I didn’t like the sound of that. “What’s the Waste?”
“You know, the spot where the Disaster happened. You’ll know it if you see it; it’s all flattened out and nothing grows there. D
on’t even set foot in it; there’s evil in the air over there. Now come on, let’s go. I’ll show you where I saw the android.”
He started walking, and from the look of the buildings I soon realized that we were walking through what was once the college district. For whatever reason, this neighborhood was more overgrown than all the others. We crawled through clinging vines and pushed through undergrowth, steering our way through what had originally been cobblestoned streets and the shells of broken buildings with marble columns. Every step was a struggle, and I realized why people didn’t usually come here. It wasn’t worth the effort.

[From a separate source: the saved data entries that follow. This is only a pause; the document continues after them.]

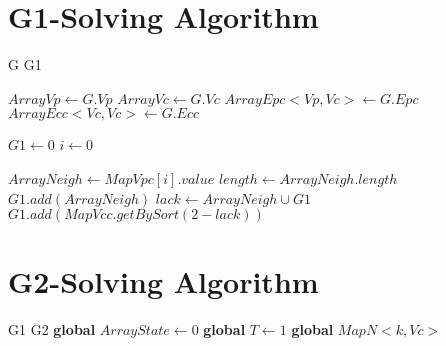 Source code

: \documentclass[AMA,STIX1COL]{WileyNJD-v2}
\begin{document}
\begin{appendix}  
\section{G1-Solving Algorithm}  
\begin{CJK*}{UTF8}{gkai}
    \begin{algorithm}
        \begin{algorithmic}[1] %
            \Require G
            \Ensure  G1
       
              
                \State $ArrayVp\gets G.Vp$
                \State $ArrayVc\gets G.Vc$
                \State $ArrayEpc<Vp,Vc>\gets G.Epc$   
                \State $ArrayEcc<Vc,Vc>\gets G.Ecc$ 

                \State $G1\gets 0$
                \State $i\gets 0$
                
                    \State $ArrayNeigh \gets MapVpc[i].value$
                    \State $length \gets ArrayNeigh.length$
                        \State $G1.add(ArrayNeigh)$
                    \Else   
                    	\State $lack\gets ArrayNeigh \cup G1$
                        		\State $G1.add(MapVcc.getBySort(2-lack))$
                  	\EndIf
                    \EndIf
                \EndWhile
                 \State {}
            \EndFunction
            
        \end{algorithmic}
    \end{algorithm}
\end{CJK*}
\newpage
\section{G2-Solving Algorithm}  
\begin{CJK*}{UTF8}{gkai}
    \begin{algorithm}
        \begin{algorithmic}[1] %
            \Require G1
            \Ensure G2
            \State \textbf{global} $ArrayState\gets 0$
            \State \textbf{global} $T\gets 1$
             \State \textbf{global} $MapN<k,Vc>$
              

\end{algorithmic}
\end{algorithm}
\end{CJK*}
\end{appendix}
\end{document}
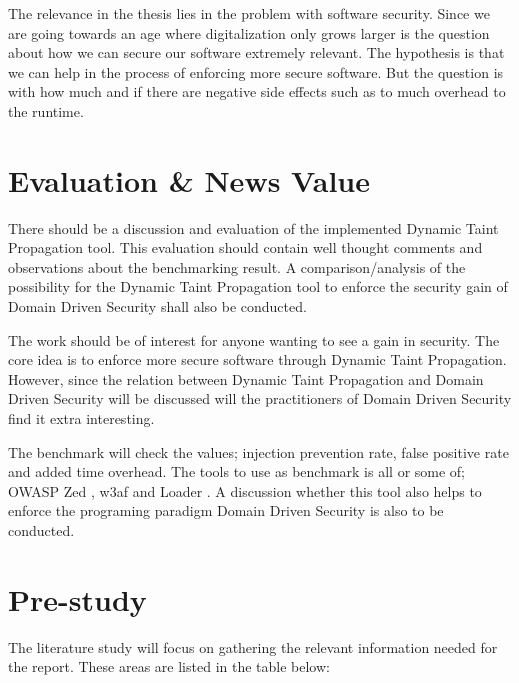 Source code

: \documentclass{../kththesis}
\begin{document}
\noindent
The relevance in the thesis lies in the problem with software security. Since we are going towards an age where digitalization only grows larger is the question about how we can secure our software extremely relevant. The hypothesis is that we can help in the process of enforcing more secure software. But the question is with how much and if there are negative side effects such as to much overhead to the runtime.


\chapter{Evaluation \& News Value}
There should be a discussion and evaluation of the implemented Dynamic Taint Propagation tool. This evaluation should contain well thought comments and observations about the benchmarking result. A comparison/analysis of the possibility for the Dynamic Taint Propagation tool to enforce the security gain of Domain Driven Security shall also be conducted. 

The work should be of interest for anyone wanting to see a gain in security. The core idea is to enforce more secure software through Dynamic Taint Propagation. However, since the relation between Dynamic Taint Propagation and Domain Driven Security will be discussed will the practitioners of Domain Driven Security find it extra interesting.




The benchmark will check the values; injection prevention rate, false positive rate and added time overhead. The tools to use as benchmark is all or some of; OWASP Zed \parencite{zed}, w3af \parencite{w3af} and Loader \parencite{loader}. A discussion whether this tool also helps to enforce the programing paradigm Domain Driven Security is also to be conducted.

\chapter{Pre-study}
The literature study will focus on gathering the relevant information needed for the report. These areas are listed in the table below:
	
\end{document}
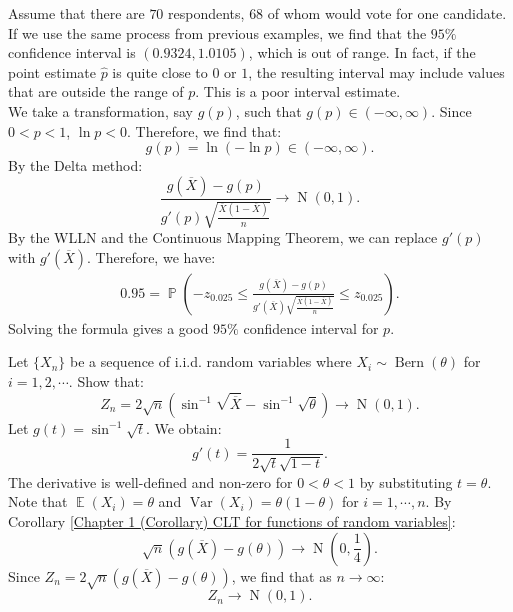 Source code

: \documentclass{huhtakm-template-book-v2}
\DeclareMathOperator{\prob}{\mathbb{P}}
\DeclareMathOperator{\E}{\mathbb{E}}
\DeclareMathOperator{\Var}{Var}
\DeclareMathOperator{\Bern}{Bern}
\DeclareMathOperator{\N}{N}
\begin{document}
    \begin{eg}
        Assume that there are $70$ respondents, $68$ of whom would vote for one candidate.\\
        If we use the same process from previous examples, we find that the $95\%$ confidence interval is $(0.9324, 1.0105)$, which is out of range. In fact, if the point estimate $\hat{p}$ is quite close to $0$ or $1$, the resulting interval may include values that are outside the range of $p$. This is a poor interval estimate.\\
        We take a transformation, say $g(p)$, such that $g(p) \in (-\infty, \infty)$. Since $0 < p < 1$, $\ln{p} < 0$. Therefore, we find that:
        \begin{equation*}
            g(p) = \ln(-\ln{p}) \in (-\infty, \infty).
        \end{equation*}
        By the Delta method:
        \begin{equation*}
            \frac{g(\overline{X}) - g(p)}{g'(p) \sqrt{\frac{\overline{X}(1 - \overline{X})}{n}}} \to \N(0, 1).
        \end{equation*}
        By the WLLN and the Continuous Mapping Theorem, we can replace $g'(p)$ with $g'(\overline{X})$. Therefore, we have:
        \begin{align*}
            0.95 = \prob\left(-z_{0.025} \leq \frac{g(\overline{X}) - g(p)}{g'(\overline{X}) \sqrt{\frac{\overline{X}(1 - \overline{X})}{n}}} \leq z_{0.025}\right).
        \end{align*}
        Solving the formula gives a good $95\%$ confidence interval for $p$.
    \end{eg}
    \begin{eg}
        Let $\{X_{n}\}$ be a sequence of i.i.d. random variables where $X_{i} \sim \Bern(\theta)$ for $i = 1, 2, \cdots$. Show that:
        \begin{equation*}
            Z_{n} = 2\sqrt{n}\left(\sin^{-1}{\sqrt{\overline{X}}} - \sin^{-1}{\sqrt{\theta}}\right) \to \N(0, 1).
        \end{equation*}
        Let $g(t) = \sin^{-1}{\sqrt{t}}$. We obtain:
        \begin{equation*}
            g'(t) = \frac{1}{2\sqrt{t}\sqrt{1 - t}}.
        \end{equation*}
        The derivative is well-defined and non-zero for $0 < \theta < 1$ by substituting $t = \theta$. Note that $\E(X_{i}) = \theta$ and $\Var(X_{i}) = \theta(1 - \theta)$ for $i = 1, \cdots, n$. By Corollary \ref{Chapter 1 (Corollary) CLT for functions of random variables}:
        \begin{equation*}
            \sqrt{n}(g(\overline{X}) - g(\theta)) \to \N\left(0, \frac{1}{4}\right).
        \end{equation*}
        Since $Z_{n} = 2\sqrt{n}(g(\overline{X}) - g(\theta))$, we find that as $n \to \infty$:
        \begin{equation*}
            Z_{n} \to \N(0, 1).
        \end{equation*}
    \end{eg}
\end{document}
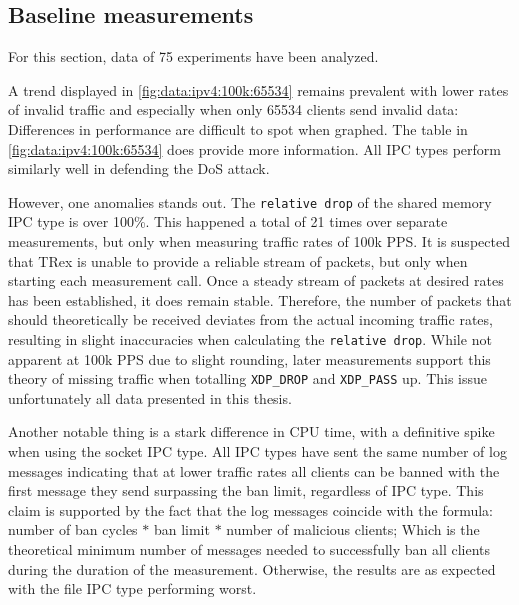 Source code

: \subsection{Baseline measurements}
For this section, data of 75 experiments have been analyzed.

A trend displayed in \ref{fig:data:ipv4:100k:65534} remains prevalent with lower rates of invalid traffic and especially when only 65534 clients send invalid data:
Differences in performance are difficult to spot when graphed.
The table in \ref{fig:data:ipv4:100k:65534} does provide more information.
All IPC types perform similarly well in defending the DoS attack.

However, one anomalies stands out.
The \texttt{relative drop} of the shared memory IPC type is over 100\%.
This happened a total of 21 times over separate measurements, but only when measuring traffic rates of 100k PPS.
It is suspected that TRex is unable to provide a reliable stream of packets, but only when starting each measurement call.
Once a steady stream of packets at desired rates has been established, it does remain stable.
Therefore, the number of packets that should theoretically be received deviates from the actual incoming traffic rates, resulting in slight inaccuracies when calculating the \texttt{relative drop}.
While not apparent at 100k PPS due to slight rounding, later measurements support this theory of missing traffic when totalling \texttt{XDP\_DROP} and \texttt{XDP\_PASS} up.
This issue unfortunately all data presented in this thesis.

Another notable thing is a stark difference in CPU time, with a definitive spike when using the socket IPC type.
All IPC types have sent the same number of log messages indicating that at lower traffic rates all clients can be banned with the first message they send surpassing the ban limit, regardless of IPC type.
This claim is supported by the fact that the log messages coincide with the formula:
number of ban cycles $*$ ban limit $*$ number of malicious clients;
Which is the theoretical minimum number of messages needed to successfully ban all clients during the duration of the measurement. 
Otherwise, the results are as expected with the file IPC type performing worst.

As we passed between a gap in a shattered brick wall, something huge and brown suddenly jumped up from the floor. I saw that it was a Grizzly bear, but only just in time. It took one look at us, decided it didn’t like the look of things, and ambled off. Moses stared at it as it crashed away, breaking branches and dragging leaves behind it.
“That’s it for me. I’m going back to my boat.” He looked up at the sky, imploring an angry yet not unreasonable God. “Don’t send any more signs, Lord! Old Moses can take a hint.”
“What is this crap?” Bray snarled. “We gave you your book!”
“A book is one thing. A bear is another.”
Bray didn’t have an answer to this flawless piece of logic, so all he could do was glare at Moses till the street preacher was gone. As the man’s back disappeared from view behind a building, Bray threw his hands up in frustration. “Okay. So, now what?”
Andrea pointed straight ahead. “He’s in there somewhere.”
“Somewhere in the Jungle. That’s what they call it. The most overgrown section of the whole damn city. We’ll never find him!”
Andrea rolled her eyes. “You know, for a big guy—”
“Don’t say it, chief! You promised not to say it!”
“If you don’t do it, I won’t say it.” She smiled sweetly. “Now, come on. We’re making a lot of noise, so my guess is he’ll hear us coming.”